LinuxLists.cc - [RFC] proc: don't show kernel-internal mnt

2016-11-07 16:10:14

Subject: [RFC] proc: don't show kernel-internal mnt_id in fdinfo (if possible)

Some kernel special fs could be mounted by userspace, let's show
userspace mnt_id in those cases.

Otherwise, I got:
[~]# cat /proc/11299/fdinfo/3
pos: 0
flags: 02000002
mnt_id: 14
[~]# cat /proc/11299/mountinfo | grep '^14'
[~]# ls -l /proc/11299/fd/3
lrwx------. 1 root root 64 Nov 7 18:30 /proc/11299/fd/3 -> /test-queue
[~]# ls /dev/mqueue/
test-queue
[~]# cat /proc/11299/mountinfo | grep mqueue
32 18 0:14 / /dev/mqueue rw,relatime shared:17 - mqueue mqueue rw,seclabel

This happens because mqueue fs is mounted twice:
- the first is kernel-internal mnt on init:
kernel_init=>do_one_initcall=>init_mqueue_fs=>mq_init_ns=>vfs_kern_mount
- the second time it's systemd's mount-unit:
entry_SYSCALL_64_fastpath=>SyS_mount=>do_mount=>vfs_kern_mount

For the purpose of userspace parsing, having in-kernel mnt_id is less
useful then mnt_id of mount point: afterwards I'm able to see fs type,
path, etc:
[~]# cat /proc/11152/mountinfo | grep mqueue
32 18 0:14 / /dev/mqueue rw,relatime shared:18 - mqueue mqueue rw,seclabel
[~]# cat /proc/11152/fdinfo/3
pos: 0
flags: 02000002
mnt_id: 32

On a bad side - if we've no userspace mount, we still can't tell a thing
about opened fd..

Cc: Al Viro <[email protected]>
Cc: Andrey Vagin <[email protected]>
Cc: "Eric W. Biederman" <[email protected]>
Cc: Rob Landley <[email protected]>
Signed-off-by: Dmitry Safonov <[email protected]>
---
fs/proc/fd.c | 24 +++++++++++++++++++++---
1 file changed, 21 insertions(+), 3 deletions(-)

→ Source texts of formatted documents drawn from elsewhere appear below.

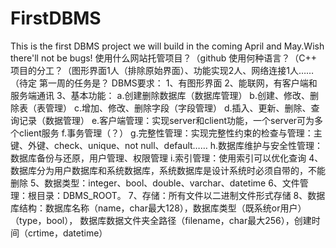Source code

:# FirstDBMS
This is the first DBMS project we will build in the coming April and May.Wish there'll not be bugs!
使用什么网站托管项目？（github
使用何种语言？（C++
项目的分工？（图形界面1人（排除原始界面）、功能实现2人、网络连接1人……（待定
第一周的任务是？
DBMS要求：
1、有图形界面
2、能联网，有客户端和服务端通讯
3、基本功能：
a.创建删除数据库（数据库管理）
b.创建、修改、删除表（表管理）
c.增加、修改、删除字段（字段管理）
d.插入、更新、删除、查询记录（数据管理）
e.客户端管理：实现server和client功能，一个server可为多个client服务
f.事务管理（？）
g.完整性管理：实现完整性约束的检查与管理：主键、外键、check、unique、not null、default……
h.数据库维护与安全性管理：数据库备份与还原，用户管理、权限管理
i.索引管理：使用索引可以优化查询
4、数据库分为用户数据库和系统数据库，系统数据库是设计系统时必须自带的，不能删除
5、数据类型：integer、bool、double、varchar、datetime
6、文件管理：根目录：DBMS_ROOT。
7、存储：所有文件以二进制文件形式存储
8、数据库结构：数据库名称（name，char最大128），数据库类型（既系统or用户）（type，bool），
数据库数据文件夹全路径（filename，char最大256），创建时间（crtime，datetime）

diff --git a/fs/proc/fd.c b/fs/proc/fd.c
index d21dafef3102..bfa8699bcd8e 100644
--- a/fs/proc/fd.c
+++ b/fs/proc/fd.c
@@ -9,6 +9,7 @@
#include <linux/file.h>
#include <linux/seq_file.h>
#include <linux/fs.h>
+#include <linux/nsproxy.h>

#include <linux/proc_fs.h>

@@ -19,9 +20,10 @@
static int seq_show(struct seq_file *m, void *v)
{
struct files_struct *files = NULL;
- int f_flags = 0, ret = -ENOENT;
+ int f_flags = 0, ret = -ENOENT, mnt_id = 0;
struct file *file = NULL;
struct task_struct *task;
+ struct mount *mount;

task = get_proc_task(m->private);
if (!task)
@@ -52,9 +54,25 @@ static int seq_show(struct seq_file *m, void *v)
if (ret)
return ret;

+ mount = real_mount(file->f_path.mnt);
+ if (mount->mnt_ns == MNT_NS_INTERNAL) {
+ struct mount *mnt;
+
+ lock_mount_hash();
+ list_for_each_entry(mnt, &mount->mnt_instance, mnt_instance) {
+ if (current->nsproxy->mnt_ns == mnt->mnt_ns) {
+ mnt_id = mnt->mnt_id;
+ break;
+ }
+ }
+ unlock_mount_hash();
+ }
+
+ if (mnt_id == 0)
+ mnt_id = mount->mnt_id;
+
seq_printf(m, "pos:\t%lli\nflags:\t0%o\nmnt_id:\t%i\n",
- (long long)file->f_pos, f_flags,
- real_mount(file->f_path.mnt)->mnt_id);
+ (long long)file->f_pos, f_flags, mnt_id);

show_fd_locks(m, file, files);
if (seq_has_overflowed(m))
--
2.10.2

2016-11-07 17:09:13

by Eric W. Biederman

[permalink] [raw]

Subject: Re: [RFC] proc: don't show kernel-internal mnt_id in fdinfo (if possible)

Dmitry Safonov <[email protected]> writes:

> Some kernel special fs could be mounted by userspace, let's show
> userspace mnt_id in those cases.

You are asking the kernel to lie to userspace in the case when
the truth in inconvenient. That seems blantantly wrong.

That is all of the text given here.